Top of DATA PROVIDED

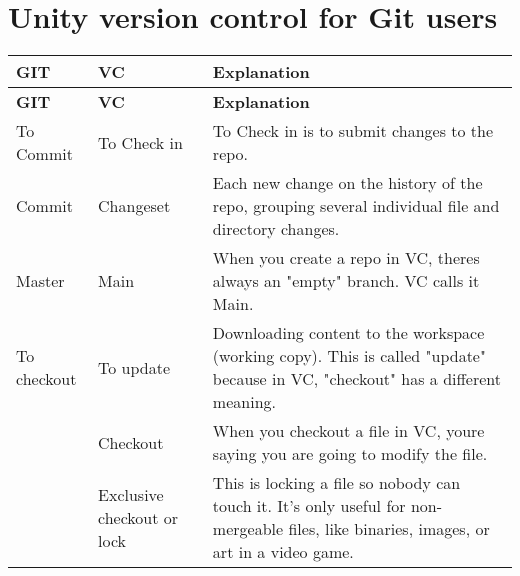 \chapter{Unity version control for Git users}
\hypertarget{md__hey_tea_9_2_library_2_package_cache_2com_8unity_8collab-proxy_0d2_80_85_2_documentation_0i_2_git_users}{}\label{md__hey_tea_9_2_library_2_package_cache_2com_8unity_8collab-proxy_0d2_80_85_2_documentation_0i_2_git_users}
\label{md__hey_tea_9_2_library_2_package_cache_2com_8unity_8collab-proxy_0d2_80_85_2_documentation_0i_2_git_users_autotoc_md869}%
%


\tabulinesep=1mm
\begin{longtabu}spread 0pt [c]{*{3}{|X[-1]}|}
\hline
\cellcolor{\tableheadbgcolor}\textbf{ {\bfseries{GIT}}   }&\cellcolor{\tableheadbgcolor}\textbf{ {\bfseries{ VC}}   }&\cellcolor{\tableheadbgcolor}\textbf{ {\bfseries{Explanation}}    }\\
\endfirsthead
\hline
\endfoot
\hline
\cellcolor{\tableheadbgcolor}\textbf{ {\bfseries{GIT}}   }&\cellcolor{\tableheadbgcolor}\textbf{ {\bfseries{ VC}}   }&\cellcolor{\tableheadbgcolor}\textbf{ {\bfseries{Explanation}}    }\\
\endhead
To Commit   &To Check in   &To Check in is to submit changes to the repo.    \\
Commit   &Changeset   &Each new change on the history of the repo, grouping several individual file and directory changes.    \\
Master   &Main   &When you create a repo in  VC, there\textquotesingle{}s always an "{}empty"{} branch.  VC calls it Main.    \\
To checkout   &To update   &Downloading content to the workspace (working copy). This is called "{}update"{} because in  VC, "{}checkout"{} has a different meaning.    \\
&Checkout   &When you checkout a file in  VC, you\textquotesingle{}re saying you are going to modify the file.    \\
&Exclusive checkout or lock   &This is locking a file so nobody can touch it. It’s only useful for non-\/mergeable files, like binaries, images, or art in a video game.    \\

\end{longtabu}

Bottom of DATA PROVIDED

TASK DETAILS:
Your answer should be each line of the data that contains the word "This", copied as it stands.

ANSWER TO THE PROBLEM:
To checkout   &To update   &Downloading content to the workspace (working copy). This is called "{}update"{} because in  VC, "{}checkout"{} has a different meaning.    \\
&Exclusive checkout or lock   &This is locking a file so nobody can touch it. It’s only useful for non-\/mergeable files, like binaries, images, or art in a video game.    \\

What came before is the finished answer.